A month or so back, the HubSpot svn repo began to approach commit number 50,000.  And, amid the idle banter about how best to celebrate the event, my friend and scrum team-mate Owen J Raccuglia, aka OJRac, aka Juice, quietly went and coded up a deviously clever hack, which, a brief bout of svn commit sniping later, became our commit 50K.

Let's take a look (actual svn server name changed to protect the innocent):

$ svn log -r 50000 https://svn.someserver.com/svn
------------------------------------------------------------------------
r50000 | oraccuglia | 2010-07-14 00:10:41 -0400 (Wed, 14 Jul 2010) | 6 lines

#/bin/bash
    svn export https://svn.someserver.com/svn/50k -r 50000

    gcc -xc 50k
    ./a.out | diff 50k -
    ./a.out | python -
------------------------------------------------------------------------
So, what happens if, say, you were to run that commit message as a shell script?  Let's see:
$ svn log --incremental -r 50000 https://svn.someserver.com/svn | tail -n +4 | /bin/bash
A    50k
Export complete.
#/bin/bash
svn export https://svn.someserver.com/svn/50k -r 50000

gcc -xc 50k
./a.out | diff 50k -
./a.out | python -
Okay, so, modulo a bit of output noise (which is a slight, irremediable flaw in the hack -- the svn export line should have had a -q -- but we can't change that message now, is part of the overall delight). But anyways, except for that, running the commit message... produces the commit message. But how does it do so? Let's unpack it.
$ svn export https://svn.someserver.com/svn/50k -r 50000
That's checking out a file named 50k, which, if we look at the source, is:
#include/*
m='''#/bin/bash
svn export https://svn.someserver.com/svn/50k -r 50000

gcc -xc 50k
./a.out | diff 50k -
./a.out | python -
'''
s='''*/
main(){char*_;/*'''
def printf(*a):print m
#*/
_="#include/*%cm='''#/bin/bash%csvn export https://svn.someserver.com/svn/50k -r 50000%c%cgcc -xc 50k%c./a.out | diff 50k -%c./a.out | python -%c'''%cs='''*/%cmain(){char*_;/*'''%cdef printf(*a):print m%c#*/%c_=%c%s%c;printf(_,10,10,10,10,10,10,10,10,10,10,10,10,34,_,34,10,10,10,10);%c#/*%cs='''*/%c}//'''%c";printf(_,10,10,10,10,10,10,10,10,10,10,10,10,34,_,34,10,10,10,10);
#/*
s='''*/
}//'''
Okay, um, it looks like a C program, but also, if you squint, like a python program.  Alright, what does our friend the commit message do with this code?
$ gcc -xc 50k
It's compiling it as a C program, and, naturally, placing the resulting executable in good old a.out.  Then, gratuitously, just to show off, the commit message does:
$ ./a.out | diff 50k -
Meaning, it runs a.out, and compares the results with the original source code used to create it.  And... they're identical.  So, in the middle of this process, there's a C quine. Next up, the commit message runs that same program as a python script:
$ ./a.out | python -
(Of course, this step could have been "python 50k" , but that would take the fun out of the C-quine nature of the code).

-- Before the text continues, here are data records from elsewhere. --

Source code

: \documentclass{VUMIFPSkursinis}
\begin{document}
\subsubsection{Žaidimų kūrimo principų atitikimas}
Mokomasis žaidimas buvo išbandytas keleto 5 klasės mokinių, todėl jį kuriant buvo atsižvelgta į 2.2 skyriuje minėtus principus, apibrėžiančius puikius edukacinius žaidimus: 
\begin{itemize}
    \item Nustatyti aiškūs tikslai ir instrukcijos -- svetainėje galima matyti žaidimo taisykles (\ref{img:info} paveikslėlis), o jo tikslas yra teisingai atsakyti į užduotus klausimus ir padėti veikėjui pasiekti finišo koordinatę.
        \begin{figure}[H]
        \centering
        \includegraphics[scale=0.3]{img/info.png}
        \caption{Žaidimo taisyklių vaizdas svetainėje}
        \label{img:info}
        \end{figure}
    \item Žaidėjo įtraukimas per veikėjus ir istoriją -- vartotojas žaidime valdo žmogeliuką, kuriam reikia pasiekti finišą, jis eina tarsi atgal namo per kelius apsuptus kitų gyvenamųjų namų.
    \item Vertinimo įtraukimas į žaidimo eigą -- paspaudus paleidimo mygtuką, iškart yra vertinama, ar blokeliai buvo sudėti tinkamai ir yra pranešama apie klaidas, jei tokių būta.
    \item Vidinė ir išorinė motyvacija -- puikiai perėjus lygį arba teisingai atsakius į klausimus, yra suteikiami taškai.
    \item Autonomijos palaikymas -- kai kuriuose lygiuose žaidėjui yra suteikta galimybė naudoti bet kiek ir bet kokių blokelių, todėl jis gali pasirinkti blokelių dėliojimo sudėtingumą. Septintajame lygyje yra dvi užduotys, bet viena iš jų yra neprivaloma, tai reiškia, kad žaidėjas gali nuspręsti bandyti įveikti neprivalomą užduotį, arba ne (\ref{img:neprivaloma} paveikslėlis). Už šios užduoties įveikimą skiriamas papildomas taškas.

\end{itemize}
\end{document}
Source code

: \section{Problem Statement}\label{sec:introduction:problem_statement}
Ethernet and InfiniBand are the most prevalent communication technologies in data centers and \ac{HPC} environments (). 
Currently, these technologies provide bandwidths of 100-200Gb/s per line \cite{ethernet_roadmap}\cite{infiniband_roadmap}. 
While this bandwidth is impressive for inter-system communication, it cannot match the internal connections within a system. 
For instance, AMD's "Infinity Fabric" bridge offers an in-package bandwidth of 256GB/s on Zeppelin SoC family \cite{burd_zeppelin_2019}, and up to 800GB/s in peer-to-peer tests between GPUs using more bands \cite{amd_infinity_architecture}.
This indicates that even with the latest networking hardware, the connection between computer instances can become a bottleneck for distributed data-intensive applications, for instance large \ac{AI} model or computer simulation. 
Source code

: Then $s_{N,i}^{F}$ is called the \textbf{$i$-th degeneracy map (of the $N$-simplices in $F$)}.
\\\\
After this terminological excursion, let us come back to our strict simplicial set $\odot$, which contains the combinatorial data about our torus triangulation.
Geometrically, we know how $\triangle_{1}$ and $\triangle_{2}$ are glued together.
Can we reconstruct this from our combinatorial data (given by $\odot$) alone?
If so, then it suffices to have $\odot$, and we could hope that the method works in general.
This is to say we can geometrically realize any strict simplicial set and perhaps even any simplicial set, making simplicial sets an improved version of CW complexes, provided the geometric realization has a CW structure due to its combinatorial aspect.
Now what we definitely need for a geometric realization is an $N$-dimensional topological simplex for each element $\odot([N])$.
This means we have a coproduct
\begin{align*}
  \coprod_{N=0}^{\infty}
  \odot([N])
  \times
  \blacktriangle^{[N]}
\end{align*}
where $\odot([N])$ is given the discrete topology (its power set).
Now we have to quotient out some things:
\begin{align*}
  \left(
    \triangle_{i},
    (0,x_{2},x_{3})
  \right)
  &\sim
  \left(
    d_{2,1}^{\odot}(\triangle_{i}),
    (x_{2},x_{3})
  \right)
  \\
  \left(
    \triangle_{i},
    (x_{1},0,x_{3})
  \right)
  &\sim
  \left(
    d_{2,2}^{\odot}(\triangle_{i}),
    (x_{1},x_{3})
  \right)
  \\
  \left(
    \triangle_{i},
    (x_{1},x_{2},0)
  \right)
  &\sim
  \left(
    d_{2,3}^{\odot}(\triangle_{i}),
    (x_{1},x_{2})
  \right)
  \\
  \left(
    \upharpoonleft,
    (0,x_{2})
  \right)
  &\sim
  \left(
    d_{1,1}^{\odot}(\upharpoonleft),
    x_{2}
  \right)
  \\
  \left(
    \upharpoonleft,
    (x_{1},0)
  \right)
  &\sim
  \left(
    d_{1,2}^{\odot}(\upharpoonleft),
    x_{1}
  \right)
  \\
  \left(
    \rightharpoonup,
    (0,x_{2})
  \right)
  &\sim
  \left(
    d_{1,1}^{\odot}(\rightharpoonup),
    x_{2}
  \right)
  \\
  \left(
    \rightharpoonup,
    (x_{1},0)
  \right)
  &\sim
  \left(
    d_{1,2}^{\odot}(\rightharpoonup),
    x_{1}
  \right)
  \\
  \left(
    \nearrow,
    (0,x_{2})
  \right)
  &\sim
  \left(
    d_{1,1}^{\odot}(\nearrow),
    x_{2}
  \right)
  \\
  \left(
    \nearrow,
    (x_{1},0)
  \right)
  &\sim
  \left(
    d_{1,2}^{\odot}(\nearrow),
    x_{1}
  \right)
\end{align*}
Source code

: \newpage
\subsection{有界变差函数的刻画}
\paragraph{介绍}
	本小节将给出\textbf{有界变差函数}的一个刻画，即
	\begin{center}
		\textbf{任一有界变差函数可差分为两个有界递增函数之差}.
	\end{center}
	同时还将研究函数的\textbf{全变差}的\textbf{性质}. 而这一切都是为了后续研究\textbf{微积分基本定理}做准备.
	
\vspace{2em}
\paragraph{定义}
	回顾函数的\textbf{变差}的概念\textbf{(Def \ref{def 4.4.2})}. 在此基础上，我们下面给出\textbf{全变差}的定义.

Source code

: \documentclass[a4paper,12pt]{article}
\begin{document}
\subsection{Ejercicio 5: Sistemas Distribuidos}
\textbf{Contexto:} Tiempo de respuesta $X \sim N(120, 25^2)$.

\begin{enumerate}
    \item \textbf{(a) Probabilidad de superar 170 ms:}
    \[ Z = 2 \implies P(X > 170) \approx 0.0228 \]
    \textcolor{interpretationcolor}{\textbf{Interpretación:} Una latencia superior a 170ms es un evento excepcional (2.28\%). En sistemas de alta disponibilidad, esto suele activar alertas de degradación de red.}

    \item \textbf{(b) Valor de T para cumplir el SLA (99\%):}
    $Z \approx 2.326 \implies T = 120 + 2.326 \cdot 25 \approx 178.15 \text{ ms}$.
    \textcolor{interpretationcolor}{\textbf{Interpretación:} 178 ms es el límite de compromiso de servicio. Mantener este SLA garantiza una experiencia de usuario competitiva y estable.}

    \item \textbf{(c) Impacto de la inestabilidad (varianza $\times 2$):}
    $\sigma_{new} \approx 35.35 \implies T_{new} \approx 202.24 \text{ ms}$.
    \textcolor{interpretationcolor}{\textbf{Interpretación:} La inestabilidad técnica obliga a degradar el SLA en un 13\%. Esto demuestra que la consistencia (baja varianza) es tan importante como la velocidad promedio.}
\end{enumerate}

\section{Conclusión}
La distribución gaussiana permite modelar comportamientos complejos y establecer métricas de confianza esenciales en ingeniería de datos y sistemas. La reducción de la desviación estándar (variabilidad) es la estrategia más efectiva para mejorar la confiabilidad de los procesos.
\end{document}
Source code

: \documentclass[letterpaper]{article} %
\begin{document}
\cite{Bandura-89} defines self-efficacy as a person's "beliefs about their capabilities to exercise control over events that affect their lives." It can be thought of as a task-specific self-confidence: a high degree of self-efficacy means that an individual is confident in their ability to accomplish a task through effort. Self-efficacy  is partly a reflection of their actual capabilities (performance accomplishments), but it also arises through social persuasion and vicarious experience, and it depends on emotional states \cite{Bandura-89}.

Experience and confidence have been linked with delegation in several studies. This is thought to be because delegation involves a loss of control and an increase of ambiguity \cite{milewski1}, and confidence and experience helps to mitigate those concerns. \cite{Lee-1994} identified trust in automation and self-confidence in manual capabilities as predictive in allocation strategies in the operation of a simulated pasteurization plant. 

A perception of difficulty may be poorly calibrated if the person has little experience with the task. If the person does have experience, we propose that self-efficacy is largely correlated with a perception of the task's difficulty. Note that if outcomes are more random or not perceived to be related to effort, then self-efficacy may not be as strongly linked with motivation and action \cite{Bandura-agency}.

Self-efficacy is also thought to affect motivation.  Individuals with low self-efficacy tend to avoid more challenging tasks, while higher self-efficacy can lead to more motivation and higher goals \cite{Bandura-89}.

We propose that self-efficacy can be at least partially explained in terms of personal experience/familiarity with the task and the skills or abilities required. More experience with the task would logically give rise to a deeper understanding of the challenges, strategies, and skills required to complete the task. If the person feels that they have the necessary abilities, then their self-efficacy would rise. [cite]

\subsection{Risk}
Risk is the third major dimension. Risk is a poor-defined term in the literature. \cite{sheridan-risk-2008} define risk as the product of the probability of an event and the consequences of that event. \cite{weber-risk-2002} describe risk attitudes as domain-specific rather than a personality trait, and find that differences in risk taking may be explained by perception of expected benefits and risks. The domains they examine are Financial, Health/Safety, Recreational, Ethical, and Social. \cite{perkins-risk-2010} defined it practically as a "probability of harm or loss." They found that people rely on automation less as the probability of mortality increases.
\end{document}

And, when run as a python program, it produces:
#/bin/bash
svn export https://svn.someserver.com/svn/50k -r 50000

gcc -xc 50k
./a.out | diff 50k -
./a.out | python -

... the orginal text of the commit message.  So, the file 50k is valid code in two languages, in one of which it's a quine, in the other it produces the original commit message.

Overall, I see the commit message as a three language-long quine loop, depending on some external state in the svn tree (but that state is pretty long-term reliable).  In fact, when I consider it that way, it feels a bit like the genotype -> phenotype loop of self-reference and self-reproduction (which often depends on external state in the real world).

All in all, it delights me no end.

Anyone have any other tales of svn commit message hackery to share? Owen and I have been kicking around some steganography-inspired ideas for hiding code in the low bits of an image, or in diffs of specific commits, but, for now, those will just have to wait for commit number 60,000.